Tal como quando o médico nos diz que, pela nossa saúde, temos de evitar coisas das quais muito gostamos porque nos fazem mal, fazer tratamentos desagradáveis ou submetermo-nos a uma cirurgia que, durante algum tempo, nos trará sérias dores e outros incómodos, podemos decidir seguir ou não o seu conselho que, depois de uns tempos de dor, nos poderá devolver a vida melhor qua a doença nos não permitia.
Em qualquer caso, é sempre uma escolha que teremos de fazer, uma decisão que teremos de tomar, a qual, em certas circunstâncias, pode representar a diferença entre a solução do problemas que temos e o seu agravamento. Por isso teremos de ponderar os prós e os contras do que decidirmos, o que só poderemos fazer bem se bem os conhecermos.
Nesta caso das manifestações o que faria eu se tivesse de me manifestar?
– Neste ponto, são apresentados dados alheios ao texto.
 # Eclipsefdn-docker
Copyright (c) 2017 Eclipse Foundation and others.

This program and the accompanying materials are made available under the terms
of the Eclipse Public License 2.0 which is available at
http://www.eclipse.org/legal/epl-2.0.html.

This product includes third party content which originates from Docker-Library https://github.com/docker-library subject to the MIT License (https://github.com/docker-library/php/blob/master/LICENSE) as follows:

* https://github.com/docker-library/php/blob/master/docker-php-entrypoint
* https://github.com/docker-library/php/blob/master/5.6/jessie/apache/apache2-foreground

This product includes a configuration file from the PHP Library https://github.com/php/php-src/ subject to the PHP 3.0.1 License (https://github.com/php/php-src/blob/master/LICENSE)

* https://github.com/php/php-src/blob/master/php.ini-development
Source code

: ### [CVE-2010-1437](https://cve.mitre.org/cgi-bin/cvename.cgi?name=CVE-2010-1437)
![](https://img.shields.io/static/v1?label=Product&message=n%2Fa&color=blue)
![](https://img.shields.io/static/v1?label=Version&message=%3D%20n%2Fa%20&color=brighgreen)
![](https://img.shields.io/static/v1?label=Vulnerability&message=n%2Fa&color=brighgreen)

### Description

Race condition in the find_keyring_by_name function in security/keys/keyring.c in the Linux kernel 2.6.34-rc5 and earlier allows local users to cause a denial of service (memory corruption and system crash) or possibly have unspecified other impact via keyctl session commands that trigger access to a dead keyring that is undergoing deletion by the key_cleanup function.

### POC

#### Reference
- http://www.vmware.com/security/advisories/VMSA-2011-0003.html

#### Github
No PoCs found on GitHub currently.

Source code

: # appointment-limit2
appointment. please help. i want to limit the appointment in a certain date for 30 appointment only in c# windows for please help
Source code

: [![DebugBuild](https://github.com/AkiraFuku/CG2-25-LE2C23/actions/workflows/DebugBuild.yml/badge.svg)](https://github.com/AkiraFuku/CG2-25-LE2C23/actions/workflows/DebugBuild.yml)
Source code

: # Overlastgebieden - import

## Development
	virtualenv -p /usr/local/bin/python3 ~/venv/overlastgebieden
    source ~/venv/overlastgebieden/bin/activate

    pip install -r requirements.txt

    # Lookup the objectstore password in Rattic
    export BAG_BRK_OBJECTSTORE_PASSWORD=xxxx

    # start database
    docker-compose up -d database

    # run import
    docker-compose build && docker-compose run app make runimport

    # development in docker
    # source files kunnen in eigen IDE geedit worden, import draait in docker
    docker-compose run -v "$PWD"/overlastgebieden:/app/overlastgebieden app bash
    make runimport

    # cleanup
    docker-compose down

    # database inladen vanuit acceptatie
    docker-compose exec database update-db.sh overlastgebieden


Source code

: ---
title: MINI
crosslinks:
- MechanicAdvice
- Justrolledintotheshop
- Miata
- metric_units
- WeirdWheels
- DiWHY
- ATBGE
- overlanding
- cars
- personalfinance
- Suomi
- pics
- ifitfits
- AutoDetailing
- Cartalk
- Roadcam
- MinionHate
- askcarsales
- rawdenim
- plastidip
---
Participaria naquela que atravessou a ponte em autocarros para, na outra margem, ouvir o Arménio debitar as loas dos costume, vociferar os mesmos insultos, dizer os mesmos disparates porque nem faz ideia das causas profundas de tudo o que se passa?
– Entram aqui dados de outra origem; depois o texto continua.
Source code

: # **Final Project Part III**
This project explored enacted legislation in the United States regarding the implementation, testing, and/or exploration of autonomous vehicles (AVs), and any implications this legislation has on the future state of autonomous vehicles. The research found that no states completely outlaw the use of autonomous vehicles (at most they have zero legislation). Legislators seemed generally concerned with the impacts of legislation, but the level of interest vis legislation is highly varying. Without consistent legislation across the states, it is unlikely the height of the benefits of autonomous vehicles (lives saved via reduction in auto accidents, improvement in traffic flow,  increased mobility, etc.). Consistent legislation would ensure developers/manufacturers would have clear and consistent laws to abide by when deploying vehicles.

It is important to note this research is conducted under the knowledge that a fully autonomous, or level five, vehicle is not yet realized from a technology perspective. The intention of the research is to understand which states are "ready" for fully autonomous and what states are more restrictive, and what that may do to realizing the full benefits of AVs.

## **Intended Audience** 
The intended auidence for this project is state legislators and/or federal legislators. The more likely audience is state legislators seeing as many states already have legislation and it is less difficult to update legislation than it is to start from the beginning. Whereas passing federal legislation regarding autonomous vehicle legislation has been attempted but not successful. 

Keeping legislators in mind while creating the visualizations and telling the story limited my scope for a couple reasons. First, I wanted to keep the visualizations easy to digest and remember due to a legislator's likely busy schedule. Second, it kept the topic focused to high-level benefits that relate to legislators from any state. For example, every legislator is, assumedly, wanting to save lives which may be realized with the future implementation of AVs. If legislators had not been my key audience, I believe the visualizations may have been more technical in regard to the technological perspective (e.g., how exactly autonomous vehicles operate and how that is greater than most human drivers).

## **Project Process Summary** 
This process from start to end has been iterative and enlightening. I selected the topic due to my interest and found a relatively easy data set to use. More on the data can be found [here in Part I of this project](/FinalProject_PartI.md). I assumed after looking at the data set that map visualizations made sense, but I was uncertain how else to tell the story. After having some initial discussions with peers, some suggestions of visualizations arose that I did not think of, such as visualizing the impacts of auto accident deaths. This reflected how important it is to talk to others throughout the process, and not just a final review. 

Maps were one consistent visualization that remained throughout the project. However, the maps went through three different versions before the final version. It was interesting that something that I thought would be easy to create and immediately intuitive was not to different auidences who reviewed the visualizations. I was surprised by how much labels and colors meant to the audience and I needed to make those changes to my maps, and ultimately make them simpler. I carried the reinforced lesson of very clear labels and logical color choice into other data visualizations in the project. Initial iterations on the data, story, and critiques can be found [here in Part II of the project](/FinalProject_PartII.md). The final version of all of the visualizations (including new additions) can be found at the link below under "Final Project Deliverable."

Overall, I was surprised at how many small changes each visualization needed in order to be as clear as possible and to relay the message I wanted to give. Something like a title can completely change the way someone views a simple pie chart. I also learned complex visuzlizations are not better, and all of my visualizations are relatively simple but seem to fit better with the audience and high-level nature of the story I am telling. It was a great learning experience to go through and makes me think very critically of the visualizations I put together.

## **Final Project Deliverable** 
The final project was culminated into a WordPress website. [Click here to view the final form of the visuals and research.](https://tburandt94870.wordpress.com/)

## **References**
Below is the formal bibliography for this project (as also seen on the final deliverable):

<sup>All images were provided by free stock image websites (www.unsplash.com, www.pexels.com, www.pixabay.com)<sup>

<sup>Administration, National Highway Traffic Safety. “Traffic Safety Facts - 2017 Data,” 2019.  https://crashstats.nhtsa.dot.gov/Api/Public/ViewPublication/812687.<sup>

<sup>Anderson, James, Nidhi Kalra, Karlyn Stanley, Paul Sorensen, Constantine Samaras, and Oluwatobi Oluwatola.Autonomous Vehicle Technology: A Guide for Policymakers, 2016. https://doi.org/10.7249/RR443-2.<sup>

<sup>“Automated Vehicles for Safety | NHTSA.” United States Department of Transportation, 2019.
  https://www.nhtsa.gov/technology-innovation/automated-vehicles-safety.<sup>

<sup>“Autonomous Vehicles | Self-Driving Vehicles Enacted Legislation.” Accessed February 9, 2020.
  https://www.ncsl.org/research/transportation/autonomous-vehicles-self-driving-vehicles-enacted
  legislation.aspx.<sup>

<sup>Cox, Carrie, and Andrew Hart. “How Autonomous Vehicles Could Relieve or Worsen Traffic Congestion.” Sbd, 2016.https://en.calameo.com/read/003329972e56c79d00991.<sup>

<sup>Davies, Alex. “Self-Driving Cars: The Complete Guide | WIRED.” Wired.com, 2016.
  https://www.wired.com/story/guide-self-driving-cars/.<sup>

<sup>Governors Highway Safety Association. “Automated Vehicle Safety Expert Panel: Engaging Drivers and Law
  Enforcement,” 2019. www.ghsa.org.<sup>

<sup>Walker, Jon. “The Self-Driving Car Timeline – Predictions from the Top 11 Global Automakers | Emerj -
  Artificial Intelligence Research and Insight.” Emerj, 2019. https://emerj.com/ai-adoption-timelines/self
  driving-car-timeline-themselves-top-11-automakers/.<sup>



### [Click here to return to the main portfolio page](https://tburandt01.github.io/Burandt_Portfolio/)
Não, porque isso parece-me qualquer coisa como zangarmo-nos com a chaga que nos consome, preferir tentar as mesinhas do costume para aliviar a dor que nos causa, em vez de nos decidirmos pela intervenção profunda e séria que talvez nos livre dela. 
Porém, não posso deixar de estar com a razão de muitos dos que se queixam, pelos logros em que caíram, da vida difícil que têm, do modo quase desumano como terão de sobreviver. Mas foram vítimas de logros que não conseguiram evitar porque não estavam preparados para contra eles se prevenirem, tal como o não estão agora em relação aos novos em que poderão cair, à maior desgraça em que cairão ou à ambição que sentem e da qual julgam poder livrar-se com aquelas artes mágicas com que lhes acenam.
Por outro lado, a Troika teve, de facto, a vantagem de evitar que continuássemos na senda do disparate incontido de que a governação de Sócrates foi a cereja no topo do bolo. Mas por aqui se ficou se o governo não soube como o fazer da melhor maneira e o povo não entende o que, para o seu futuro, melhor convem. Simplesmente louvar a Troika não seria, pois, propósito que me fizesse sair de casa.
Entre muitos milhares e sete se situa uma diferença imensa a que a matemática pode chamar de quase infinitamente grande, mas que eu chamo, com muita mágoa o digo, a prova dos problemas sérios que se aproximam.